Retirado da Enciclopédia Britânica, volume 16, edição de 1975

        Desde o final do ano passado eu trabalho num local de open office. Para quem não conheceo termo em inglês, open office é um escritório aberto, isto é, em que não há divisórias nem paredes, de forma que todos fiquem juntos em um mesmo ambiente. Os idealizadores do open office tinham objetivos bastante grandiosos: fomentar o trabalho em grupo e o companheirismo, estimular conversas casuais que levassem ao surgimento de ideias inovadoras, criar um ambiente em que os colegas ajudassem uns aos outros. Tudo muito bonito, perfeito para o nosso mundo sem hierarquias, em que as pessoas são responsáveis por seu próprio trabalho e por sua própria carreira e não devem mais contar com uma empresa paternalista com um monte de gerentes dando ordens a autômatos.

      Viva a participação, viva a a criatividade, abaixo a linha de montagem, o apertar de parafusos, viva o Google, abaixo a Ford (ou melhor dizendo, o método fordista inventado pelo fundador da empresa)! Quem não sonha em trabalhar em um local com redes para tirar uma soneca, um local em que o indivíduo não é um mero empregado com registro em carteira, não é um funcionário que bate o ponto, é mais do que isso é um recurso humano, o maior ativo da empresa? Portanto, para que ele dê o melhor de si e gere resultados deve-se tratá-lo como um ser livre e adulto, capaz de dar sugestões, de participar de igual para igual.

       Meus caros leitores, não sei como uma empresa como o Google funciona na prática. O que vejo é o que a imprensa mostra, e o jornalista que foi ao local para tirar fotos e passar uma tarde não chegou a trabalhar por algum tempo para verificar como a coisa de fato se desenrola. Seria portanto leviano da minha parte dar uma opinião sobre algo que não conheço. O que conheço é o local em que trabalho e digo com todas as letras à la Vicente Matheus, finado presidente do Corithinas, que na prática a teoria é outra.

         O lado negro do open office fica muito claro quando o chefe não está, porque é nesse momento que as pessoas são mais autênticas. Hoje foi um desses dias no meu cafofo corporativo, estávamos livres, leves e soltos, aliviados de em uma sexta-feira não termos os olhares do chefe a perscrutar tudo e todos do fundo da sala (afinal para a “liderança” está é a razão mais profunda para o open office, poder haver um controle mútuo das pessoas, que então vão saber se comportar de maneira adequada).
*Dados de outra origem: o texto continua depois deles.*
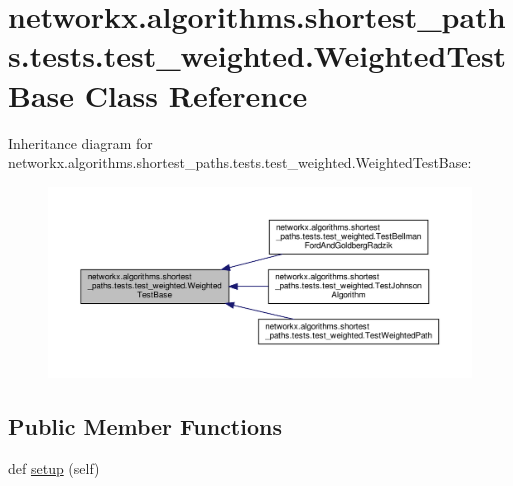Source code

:\hypertarget{classnetworkx_1_1algorithms_1_1shortest__paths_1_1tests_1_1test__weighted_1_1WeightedTestBase}{}\section{networkx.\+algorithms.\+shortest\+\_\+paths.\+tests.\+test\+\_\+weighted.\+Weighted\+Test\+Base Class Reference}
\label{classnetworkx_1_1algorithms_1_1shortest__paths_1_1tests_1_1test__weighted_1_1WeightedTestBase}


Inheritance diagram for networkx.\+algorithms.\+shortest\+\_\+paths.\+tests.\+test\+\_\+weighted.\+Weighted\+Test\+Base\+:
\nopagebreak
\begin{figure}[H]
\begin{center}
\leavevmode
\includegraphics[width=350pt]{classnetworkx_1_1algorithms_1_1shortest__paths_1_1tests_1_1test__weighted_1_1WeightedTestBase__inherit__graph}
\end{center}
\end{figure}
\subsection*{Public Member Functions}
\begin{DoxyCompactItemize}
\item 
def \hyperlink{classnetworkx_1_1algorithms_1_1shortest__paths_1_1tests_1_1test__weighted_1_1WeightedTestBase_a4a4136a9548bc743a9a4d7662766c913}{setup} (self)
\end{DoxyCompactItemize}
Descrevo-lhes agora o que de fato se desenrola.

        As coversas informais fomentadoras de ideias inovadoras consistem basicamente no comentário sobre os acontecimentos mais espetaculares da semana: o estudante de psicologia que atropelou o ciclista e jogou o braço do infeliz no córrego, o programa da Regina Casé na televisão (perdoem se erro a informação, não tenho certeza se a Regina Casé realmente tem um programa, posso ter ouvido mal), gozações sobre o toque “Shake your body” do celular de um colega,comentários sobre um site na internet que vende aparelhos eletrônicos a preço de banana e claro sobre o facebook, acessado a não mais poder quando o feitor está longe.Não vejo como tal tipo de conversa possa contribuir para melhorar os processos de trabalho.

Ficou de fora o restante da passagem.